(CBS News) -- CBS Corporation could be forced to pay CEO Les Moonves upwards of $200 million if he leaves before the end of his contract in 2021. Moonves took home nearly $70 million in cash and stock in each of the past two years, and would be entitled to millions more if he leaves without "cause."
Recent allegations of sexual assault and misconduct against Moonves have raised the question of whether he'll ultimately exit. The CBS board of directors has hired two law firms to investigate the claims, and has not made any statements regarding Moonves' employment status.
Moonves, 68, signed a 75-page contract in May 2017 to remain in place through June 2021. Company filings with the Securities and Exchange Commission, which include the contract, show that it provides for a generous severance package worth nearly $180 million if removed without cause.
That package includes three years' worth of salary and bonus; substantial amounts of company stock; health, life insurance and pension benefits and several one-time cash payouts.
Here's how it breaks down:
- $92.5 million in cash
- Company stock worth $57.4 million at recent market value
- Health and life insurance benefits worth $877,102
- A pension benefit worth $998,692
He would also be allowed to remain as an adviser and producer at CBS after his official employment ends. The contract provides for an additional payout of up to $25 million if he chooses not to do so.
In addition to financial compensation, CBS would also provide Moonves with office space and a personal secretary through the end of his contract.
In a regulatory filing, CBS Corp. put the total cost of severance at $184 million as of the end of last year. Since that time, CBS stock has dropped 11.6 percent, bringing the stock portion of the package from $64.6 million down to $57.4 million.
As a result, the total value of the package stands at about $176 million.
That figure assumes CBS fires Moonves without a reason (it has the right to do so, per the contract.) Moonves can also choose to leave if the company gives him "good reason" to do so; in that case, his cash severance would be reduced by $2 million and all else would stay the same.
"Good reason," in the contract, includes Moonves not being reelected to the board; having his salary reduced or his "target bonus" fall below $20 million; being required to live anywhere except New York or Los Angeles or having his job duties substantially changed.
One possible reason CBS' board did not suspend Moonves during the investigation could be to avoid giving him "good reason" to depart, said Jeffrey Sonnenfeld, senior associate dean for leadership studies at the Yale School of Management.
"If he were smart...he should take a suspension and then use that as a legal argument to say diminution of responsibilities and then claim the $180 million severance package," Sonnenfeld said.
Asked whether the board considered Moonves' employment contract in its decision not to suspend him, a spokesperson declined to answer.
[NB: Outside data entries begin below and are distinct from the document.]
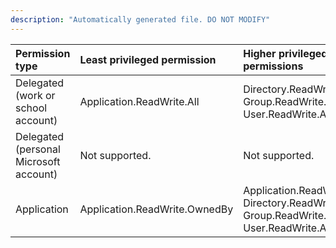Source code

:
```yaml
---
description: "Automatically generated file. DO NOT MODIFY"
---
```


|Permission type|Least privileged permission|Higher privileged permissions|
|:---|:---|:---|
|Delegated (work or school account)|Application.ReadWrite.All|Directory.ReadWrite.All, Group.ReadWrite.All, User.ReadWrite.All|
|Delegated (personal Microsoft account)|Not supported.|Not supported.|
|Application|Application.ReadWrite.OwnedBy|Application.ReadWrite.All, Directory.ReadWrite.All, Group.ReadWrite.All, User.ReadWrite.All|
But if the CBS board decided to terminate Moonves for cause, he would receive no severance. The contract lists several triggers: a felony conviction, disclosure of confidential material that harms the company, fraud, failing to fully cooperate with a company investigation and "violation of any policy of the Company … including, but not limited to, policies concerning insider trading or sexual harassment." (However, Moonves would still be entitled to any bonus and stock that had already vested if fired for cause.)
Moonves would likely end up contesting a for-cause termination, according to Mary-Hunter McDonnell, an assistant professor of management at the Wharton School of Business. Corporate boards often prefer to pay up and move on rather than risk drawn-out litigation that could expose confidential information.
"Once there's litigation, everything that the board is using to instruct their decision is going to come out in discovery," McDonnell said. "Oftentimes in a case like this there's a lot of negative information, the board just wants to move on – they might let go of the CEO and pay the higher golden parachute."
If Moonves successfully challenges a for-cause termination, CBS would be responsible for his legal costs under the terms of his contract. It also requires that disputes be settled in arbitration, a legal process that is usually cheaper, and less public, than a jury trial.
Moonves' potential payout is unusually large, even for a CEO. According to a 2015 study by Meridian Compensation Partners, only about 10 percent of CEOs could expect three times their pay upon leaving their company. That raises the stakes of any separation decision, said Scott Spector, chair of the executive compensation division at Fenwick & West.
"You won't find packages like this," Spector said of Moonves' contract. "You see one-times salary, that's your typical these days. This is extremely rich."